The output end of the AD conversion module 112 is connected to the first input interface end of the signal processing module 130.

The output terminal of the auxiliary capture module 120 is connected to the second input interface terminal of the signal processing module 130. The AD conversion module 112 inputs the converted intermediate frequency digital signal to the signal processing module 130, and the signal processing module 130 combines the intermediate frequency digital signal and the satellite main frequency point signal input by the auxiliary capturing module 120 to capture the satellite signal and perform satellite signal processing.

As a specific example only, the receiving module 110 may include a radio frequency signal receiving chip, for example, but not limited to, an RX3902b chip, and the RX3902b chip is a multi-mode, multi-band, three-channel radio frequency receiving chip. Of course, the radio frequency signal receiving chip can also be other multi-channel radio frequency receiving chips.

In one possible implementation, the number of the receiving modules 110 is at least one. For example, the number of the receiving modules 110 is 1, 2, 3 or more. The number of the receiving modules 110 is related to the number of the solution frequency point channels of the satellite navigation receiving board card and the number of all satellite frequency points.

For example, fig. 4 shows a schematic diagram of frequency point setting in a radio frequency scheme according to an embodiment of the present application.

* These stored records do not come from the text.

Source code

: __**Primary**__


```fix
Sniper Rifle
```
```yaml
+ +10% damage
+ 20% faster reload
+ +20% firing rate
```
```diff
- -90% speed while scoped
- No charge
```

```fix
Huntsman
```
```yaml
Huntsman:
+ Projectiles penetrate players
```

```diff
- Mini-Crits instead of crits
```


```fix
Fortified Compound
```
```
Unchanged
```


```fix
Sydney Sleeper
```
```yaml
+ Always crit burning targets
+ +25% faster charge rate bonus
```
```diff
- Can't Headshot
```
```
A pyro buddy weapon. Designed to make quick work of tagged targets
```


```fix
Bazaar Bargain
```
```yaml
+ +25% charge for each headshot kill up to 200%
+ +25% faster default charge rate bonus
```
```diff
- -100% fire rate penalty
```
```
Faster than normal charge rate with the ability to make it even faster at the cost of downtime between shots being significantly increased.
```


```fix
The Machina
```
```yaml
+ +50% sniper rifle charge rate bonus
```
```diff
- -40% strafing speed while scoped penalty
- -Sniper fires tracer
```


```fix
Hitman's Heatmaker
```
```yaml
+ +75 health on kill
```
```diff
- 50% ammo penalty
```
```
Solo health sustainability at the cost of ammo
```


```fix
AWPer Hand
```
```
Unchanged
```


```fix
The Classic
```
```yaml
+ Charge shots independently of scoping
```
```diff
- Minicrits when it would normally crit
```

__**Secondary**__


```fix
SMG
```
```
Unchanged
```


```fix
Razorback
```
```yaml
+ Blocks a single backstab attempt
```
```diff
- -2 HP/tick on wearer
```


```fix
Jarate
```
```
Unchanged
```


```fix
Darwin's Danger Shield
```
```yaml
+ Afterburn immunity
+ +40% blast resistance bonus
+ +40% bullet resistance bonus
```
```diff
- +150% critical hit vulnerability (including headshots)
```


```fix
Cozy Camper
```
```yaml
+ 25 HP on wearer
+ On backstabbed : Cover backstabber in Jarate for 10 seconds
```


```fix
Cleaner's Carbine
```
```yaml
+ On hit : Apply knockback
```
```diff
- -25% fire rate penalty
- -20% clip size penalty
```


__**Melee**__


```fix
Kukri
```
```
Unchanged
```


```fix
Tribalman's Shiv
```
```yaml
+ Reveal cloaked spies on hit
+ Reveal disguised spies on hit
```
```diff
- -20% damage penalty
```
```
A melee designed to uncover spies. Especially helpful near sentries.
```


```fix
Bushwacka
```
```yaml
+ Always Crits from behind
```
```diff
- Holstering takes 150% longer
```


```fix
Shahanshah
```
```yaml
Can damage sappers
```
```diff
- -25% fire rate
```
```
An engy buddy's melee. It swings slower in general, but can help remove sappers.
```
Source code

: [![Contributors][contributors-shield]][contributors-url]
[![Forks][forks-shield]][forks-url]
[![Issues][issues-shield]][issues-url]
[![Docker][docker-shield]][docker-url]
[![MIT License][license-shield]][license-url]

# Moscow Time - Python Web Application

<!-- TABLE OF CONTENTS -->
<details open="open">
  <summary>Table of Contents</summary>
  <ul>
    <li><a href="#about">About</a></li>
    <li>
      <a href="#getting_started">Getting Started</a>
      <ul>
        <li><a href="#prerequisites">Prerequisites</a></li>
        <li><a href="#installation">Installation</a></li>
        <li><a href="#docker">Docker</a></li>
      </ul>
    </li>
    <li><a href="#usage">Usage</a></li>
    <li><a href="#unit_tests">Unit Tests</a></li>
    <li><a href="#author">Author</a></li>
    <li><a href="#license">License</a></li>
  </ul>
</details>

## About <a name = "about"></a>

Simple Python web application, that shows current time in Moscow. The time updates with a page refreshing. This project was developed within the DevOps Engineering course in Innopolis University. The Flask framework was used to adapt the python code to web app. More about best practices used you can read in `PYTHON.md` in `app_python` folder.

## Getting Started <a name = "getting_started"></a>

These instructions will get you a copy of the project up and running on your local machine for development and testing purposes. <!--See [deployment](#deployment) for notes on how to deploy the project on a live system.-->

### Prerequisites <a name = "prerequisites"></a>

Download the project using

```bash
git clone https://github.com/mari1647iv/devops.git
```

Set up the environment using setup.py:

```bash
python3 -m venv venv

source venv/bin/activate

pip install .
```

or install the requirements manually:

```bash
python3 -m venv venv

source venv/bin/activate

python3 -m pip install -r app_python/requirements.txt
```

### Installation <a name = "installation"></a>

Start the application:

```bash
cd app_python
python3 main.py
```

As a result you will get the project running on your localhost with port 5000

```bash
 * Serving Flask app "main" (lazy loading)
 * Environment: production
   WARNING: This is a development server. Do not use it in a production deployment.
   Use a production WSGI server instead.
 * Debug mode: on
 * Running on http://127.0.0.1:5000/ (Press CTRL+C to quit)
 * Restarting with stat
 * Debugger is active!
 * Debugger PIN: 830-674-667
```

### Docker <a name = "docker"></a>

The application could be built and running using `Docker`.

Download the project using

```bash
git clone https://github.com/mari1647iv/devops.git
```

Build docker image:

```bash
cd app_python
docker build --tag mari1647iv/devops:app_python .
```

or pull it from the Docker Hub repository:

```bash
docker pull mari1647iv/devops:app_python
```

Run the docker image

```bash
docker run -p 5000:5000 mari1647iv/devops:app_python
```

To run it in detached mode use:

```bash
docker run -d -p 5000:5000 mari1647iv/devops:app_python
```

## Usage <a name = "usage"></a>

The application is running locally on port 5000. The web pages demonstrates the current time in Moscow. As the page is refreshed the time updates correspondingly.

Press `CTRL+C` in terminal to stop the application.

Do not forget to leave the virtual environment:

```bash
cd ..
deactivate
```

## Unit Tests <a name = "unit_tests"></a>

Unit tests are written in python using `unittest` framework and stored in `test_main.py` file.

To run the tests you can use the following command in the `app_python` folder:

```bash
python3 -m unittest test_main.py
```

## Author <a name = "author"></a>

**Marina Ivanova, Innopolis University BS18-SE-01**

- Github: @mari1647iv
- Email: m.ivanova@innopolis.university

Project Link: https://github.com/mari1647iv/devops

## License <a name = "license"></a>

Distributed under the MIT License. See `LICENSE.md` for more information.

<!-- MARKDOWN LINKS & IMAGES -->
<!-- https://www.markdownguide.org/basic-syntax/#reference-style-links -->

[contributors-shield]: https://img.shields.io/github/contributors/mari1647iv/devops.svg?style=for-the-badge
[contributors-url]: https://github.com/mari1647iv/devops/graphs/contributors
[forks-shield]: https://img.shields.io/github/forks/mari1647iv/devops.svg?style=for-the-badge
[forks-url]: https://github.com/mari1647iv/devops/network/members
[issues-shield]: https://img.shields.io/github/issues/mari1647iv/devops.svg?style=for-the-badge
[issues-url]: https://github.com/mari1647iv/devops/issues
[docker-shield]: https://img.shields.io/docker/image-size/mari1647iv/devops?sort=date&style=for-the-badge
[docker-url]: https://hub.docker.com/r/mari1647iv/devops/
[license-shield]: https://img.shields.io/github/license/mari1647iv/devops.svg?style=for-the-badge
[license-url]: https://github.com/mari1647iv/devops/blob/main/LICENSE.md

Through counting all the satellite frequency points, 8 different frequency points can be counted, as shown in fig. 4, the 8 different frequency points are respectively "1176.45", 1207.140 "," 1227.6 "," 1246.4375 "," 1268.52 "," 1561.098 "," 1575.42 "and" 1602.5625 "(unit Mhz), and the frequency intervals between two adjacent frequency points are respectively 30M, 20M, 18M, 22M, 14M and 27M. At this time, the intermediate frequency output bandwidth of the RX3902b chip can be set to be 10M/20M/30M/40M respectively. Because the intermediate frequency output bandwidth is not large, 2 frequency points can be placed in each channel of the RX3902b chip at most, and considering that 8 different frequency points need to be solved at present, all frequency points can not be covered by 3 channels of one RX3902b chip. In order to ensure that all frequency points can be solved, a narrow-band mode is used, namely, only one frequency point is solved in each channel; to solve 8 different frequency points, 8 channels are needed, that is, 3 chips RX3902b are needed.

Taking the number of satellite frequency points as 14 as an example, the satellite frequency points have 8 different frequency points, and 3 RX3902b chips are needed when an RX3902b chip with three channels is used as a receiving module. Here, 3 RX3902b chips are used to have 9 channels, 8 frequency thresholds are selected according to carrier frequency, and by setting the frequency thresholds, the unwanted waves of other frequencies can be filtered, so that the unwanted waves of other frequencies can not be received, and the function of narrow-band anti-interference is realized.

It should be noted that, with the development of the technology in the field, if the number of the satellite frequency points is adjusted, the number of RX3902b chips corresponding to the adjusted satellite frequency points may be adaptively adjusted.

In an optional embodiment, in order to meet the requirements of the satellite signal receiving board on area and power consumption, a broadband radio frequency chip with an ADC can be further used. Meanwhile, an external 10-bit ADC device is used as a redundancy design to improve the anti-interference performance.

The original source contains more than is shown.